The top performers think like marketers first and brokers second.
Here's what that actually means.
The Old Model Is Broken
For decades, land brokerage worked the same way. Get a listing. Put it on MLS. Maybe run a print ad. Wait for the phone to ring.
That model assumed scarcity—there weren't many ways for buyers to find land, so brokers controlled the information. Whoever had the listing had the power.
That's not true anymore. Buyers can find land themselves. They can search Zillow, LandWatch, Land.com, Facebook Marketplace. They don't need a broker to show them what's available.
So why do they choose to work with you?
Not because you have access. Because you have expertise, trust, and presence. Because when they search for land in your market, your name keeps coming up. Because you've already answered their questions before they knew to ask them.
That's marketing. And the brokers who understand it are winning.
The Shift From Transactions to Audience
Old-school brokers think in transactions. One listing, one buyer, one deal. Start over.
Marketing-minded brokers think in audience. Every piece of content they create, every property they list, every conversation they have—it's all building something larger. An audience of people who know them, trust them, and think of them first when they're ready to buy or sell.
A transaction feeds you today. An audience feeds you for years.

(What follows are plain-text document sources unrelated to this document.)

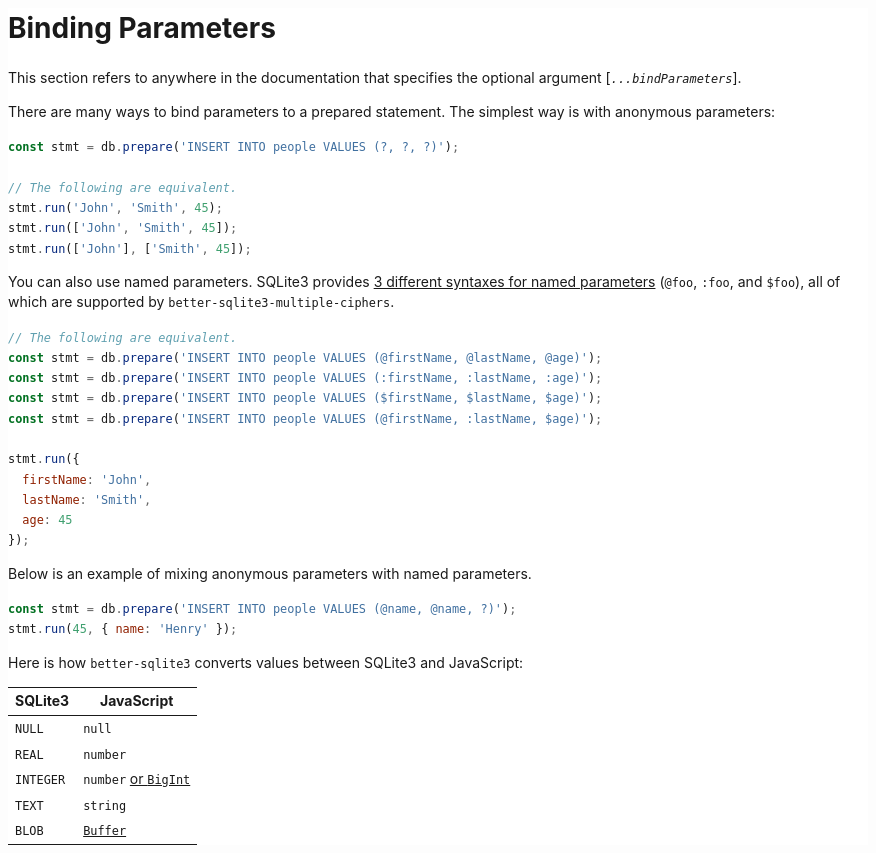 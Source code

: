 # Binding Parameters

This section refers to anywhere in the documentation that specifies the optional argument [*`...bindParameters`*].

There are many ways to bind parameters to a prepared statement. The simplest way is with anonymous parameters:

```js
const stmt = db.prepare('INSERT INTO people VALUES (?, ?, ?)');

// The following are equivalent.
stmt.run('John', 'Smith', 45);
stmt.run(['John', 'Smith', 45]);
stmt.run(['John'], ['Smith', 45]);
```

You can also use named parameters. SQLite3 provides [3 different syntaxes for named parameters](https://www.sqlite.org/lang_expr.html) (`@foo`, `:foo`, and `$foo`), all of which are supported by `better-sqlite3-multiple-ciphers`.

```js
// The following are equivalent.
const stmt = db.prepare('INSERT INTO people VALUES (@firstName, @lastName, @age)');
const stmt = db.prepare('INSERT INTO people VALUES (:firstName, :lastName, :age)');
const stmt = db.prepare('INSERT INTO people VALUES ($firstName, $lastName, $age)');
const stmt = db.prepare('INSERT INTO people VALUES (@firstName, :lastName, $age)');

stmt.run({
  firstName: 'John',
  lastName: 'Smith',
  age: 45
});
```

Below is an example of mixing anonymous parameters with named parameters.

```js
const stmt = db.prepare('INSERT INTO people VALUES (@name, @name, ?)');
stmt.run(45, { name: 'Henry' });
```

Here is how `better-sqlite3` converts values between SQLite3 and JavaScript:

|SQLite3|JavaScript|
|---|---|
|`NULL`|`null`|
|`REAL`|`number`|
|`INTEGER`|`number` [or `BigInt`](https://github.com/JoshuaWise/better-sqlite3/blob/master/docs/integer.md#the-bigint-primitive-type)|
|`TEXT`|`string`|
|`BLOB`|[`Buffer`](https://nodejs.org/api/buffer.html#buffer_class_buffer)|

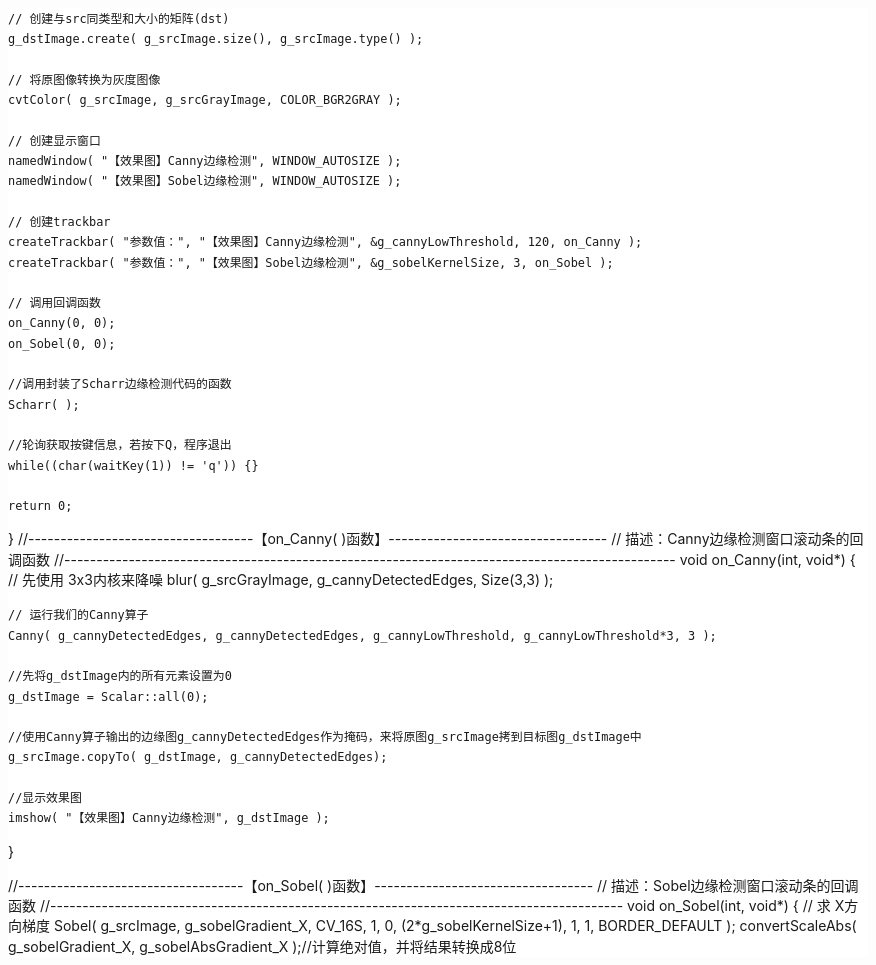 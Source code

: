 	// 创建与src同类型和大小的矩阵(dst)
	g_dstImage.create( g_srcImage.size(), g_srcImage.type() );

	// 将原图像转换为灰度图像
	cvtColor( g_srcImage, g_srcGrayImage, COLOR_BGR2GRAY );

	// 创建显示窗口
	namedWindow( "【效果图】Canny边缘检测", WINDOW_AUTOSIZE );
	namedWindow( "【效果图】Sobel边缘检测", WINDOW_AUTOSIZE );

	// 创建trackbar
	createTrackbar( "参数值：", "【效果图】Canny边缘检测", &g_cannyLowThreshold, 120, on_Canny );
	createTrackbar( "参数值：", "【效果图】Sobel边缘检测", &g_sobelKernelSize, 3, on_Sobel );

	// 调用回调函数
	on_Canny(0, 0);
	on_Sobel(0, 0);

	//调用封装了Scharr边缘检测代码的函数
	Scharr( );

	//轮询获取按键信息，若按下Q，程序退出
	while((char(waitKey(1)) != 'q')) {}

	return 0;
}
//-----------------------------------【on_Canny( )函数】----------------------------------
//		描述：Canny边缘检测窗口滚动条的回调函数
//-----------------------------------------------------------------------------------------------
void on_Canny(int, void*)
{
	// 先使用 3x3内核来降噪
	blur( g_srcGrayImage, g_cannyDetectedEdges, Size(3,3) );

	// 运行我们的Canny算子
	Canny( g_cannyDetectedEdges, g_cannyDetectedEdges, g_cannyLowThreshold, g_cannyLowThreshold*3, 3 );

	//先将g_dstImage内的所有元素设置为0 
	g_dstImage = Scalar::all(0);

	//使用Canny算子输出的边缘图g_cannyDetectedEdges作为掩码，来将原图g_srcImage拷到目标图g_dstImage中
	g_srcImage.copyTo( g_dstImage, g_cannyDetectedEdges);

	//显示效果图
	imshow( "【效果图】Canny边缘检测", g_dstImage );
}



//-----------------------------------【on_Sobel( )函数】----------------------------------
//		描述：Sobel边缘检测窗口滚动条的回调函数
//-----------------------------------------------------------------------------------------
void on_Sobel(int, void*)
{
	// 求 X方向梯度
	Sobel( g_srcImage, g_sobelGradient_X, CV_16S, 1, 0, (2*g_sobelKernelSize+1), 1, 1, BORDER_DEFAULT );
	convertScaleAbs( g_sobelGradient_X, g_sobelAbsGradient_X );//计算绝对值，并将结果转换成8位
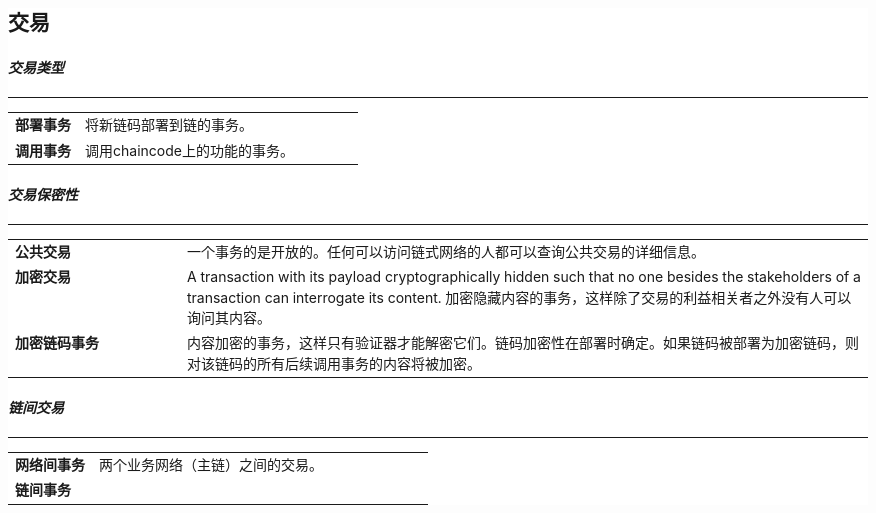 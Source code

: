 ## 交易

#### _交易类型_
---
<table border="0">
<col>
<col>
<tr>
<td width="20%"><b>部署事务</b></td>
<td>
将新链码部署到链的事务。
</td>
</tr>
<tr>
<td width="20%"><b>调用事务</b></td>
<td>
调用chaincode上的功能的事务。
</td>
</tr>
</table>


#### _交易保密性_
---
<table border="0">
<col>
<col>
<tr>
<td width="20%"><b>公共交易</b></td>
<td>
一个事务的是开放的。任何可以访问链式网络的人都可以查询公共交易的详细信息。
</td>
</tr>
<tr>
<td width="20%"><b>加密交易</b></td>
<td>
A transaction with its payload cryptographically hidden such that no one besides the stakeholders of a transaction can interrogate its content.
加密隐藏内容的事务，这样除了交易的利益相关者之外没有人可以询问其内容。
</td>
</tr>
<tr>
<td width="20%"><b>加密链码事务</b></td>
<td>
内容加密的事务，这样只有验证器才能解密它们。链码加密性在部署时确定。如果链码被部署为加密链码，则对该链码的所有后续调用事务的内容将被加密。
</td>
</tr>
</table>


#### _链间交易_
---
<table border="0">
<col>
<col>
<tr>
<td width="20%"><b>网络间事务</b></td>
<td>
两个业务网络（主链）之间的交易。
</td>
</tr>
<tr>
<td width="20%"><b>链间事务</b></td>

That's why consistent social media matters. That's why educational content matters. That's why showing up regularly—even when you don't have a listing to promote—matters. You're not just closing deals. You're building a brand that generates deals.
What Marketing Actually Looks Like for Land Brokers
Marketing doesn't mean billboards and radio ads. For most land brokers, it means three things:
- Consistent presence. Showing up regularly where your buyers and sellers spend time. That's usually social media, but it could also be local events, industry associations, or community involvement. The goal is simple: stay top of mind.
- Educational content. Answering the questions your buyers and sellers are already asking. What does an easement mean? How do I price my land? What should I look for in a hunting property? When you're the one providing answers, you're the one they call when they're ready to act.
- A clear brand. Not a logo—a reputation. What are you known for? What type of land? What market? What approach? The brokers with the clearest positioning win the most listings because sellers know exactly what they're getting.
None of this requires a marketing degree. It requires intention and consistency.
The Content Advantage
Here's what we hear from top brokers over and over: content changed their business.
Not because any single post went viral. But because showing up consistently, month after month, built a compounding asset. People started recognizing them. Referrals came in from strangers who had been following them for months. Listing appointments got easier because sellers already felt like they knew them.
Content is the new cold calling—except instead of interrupting people, you're attracting them.
The brokers who figure this out early have an enormous advantage. The ones who wait until everyone else is doing it are playing catch-up forever.
You Don't Have to Do It All Yourself
The most common objection we hear: "I don't have time to be a marketer. I'm busy selling land."
Fair. But that's not an excuse to do nothing—it's a reason to build a system.
Some brokers batch content creation. One afternoon a month, they create everything they need for the next four weeks. Scheduled, done, off their plate.
Some brokers use done-for-you services. They hand off content creation entirely and focus on what they do best—working with buyers and sellers.
Some brokers combine both. They create some content themselves and outsource the rest.
Any of these approaches works better than sporadic effort. The worst outcome isn't choosing the wrong system—it's having no system at all.
The Broker Who Gets Found Wins
Ten years ago, the best listing broker in a market was the one with the best relationships. That still matters. But increasingly, the best listing broker is the one who gets found first.
When a seller searches "land broker in [your county]," do you show up? When a buyer scrolls through Instagram looking at land content, is your face in the feed? When someone mentions they're thinking about selling their family's acreage, does a friend say "You should call [your name]"?
That's what marketing does. It makes sure that when someone's ready to act, you're the one they think of.
The brokers who understand this are building businesses. Everyone else is just chasing the next deal.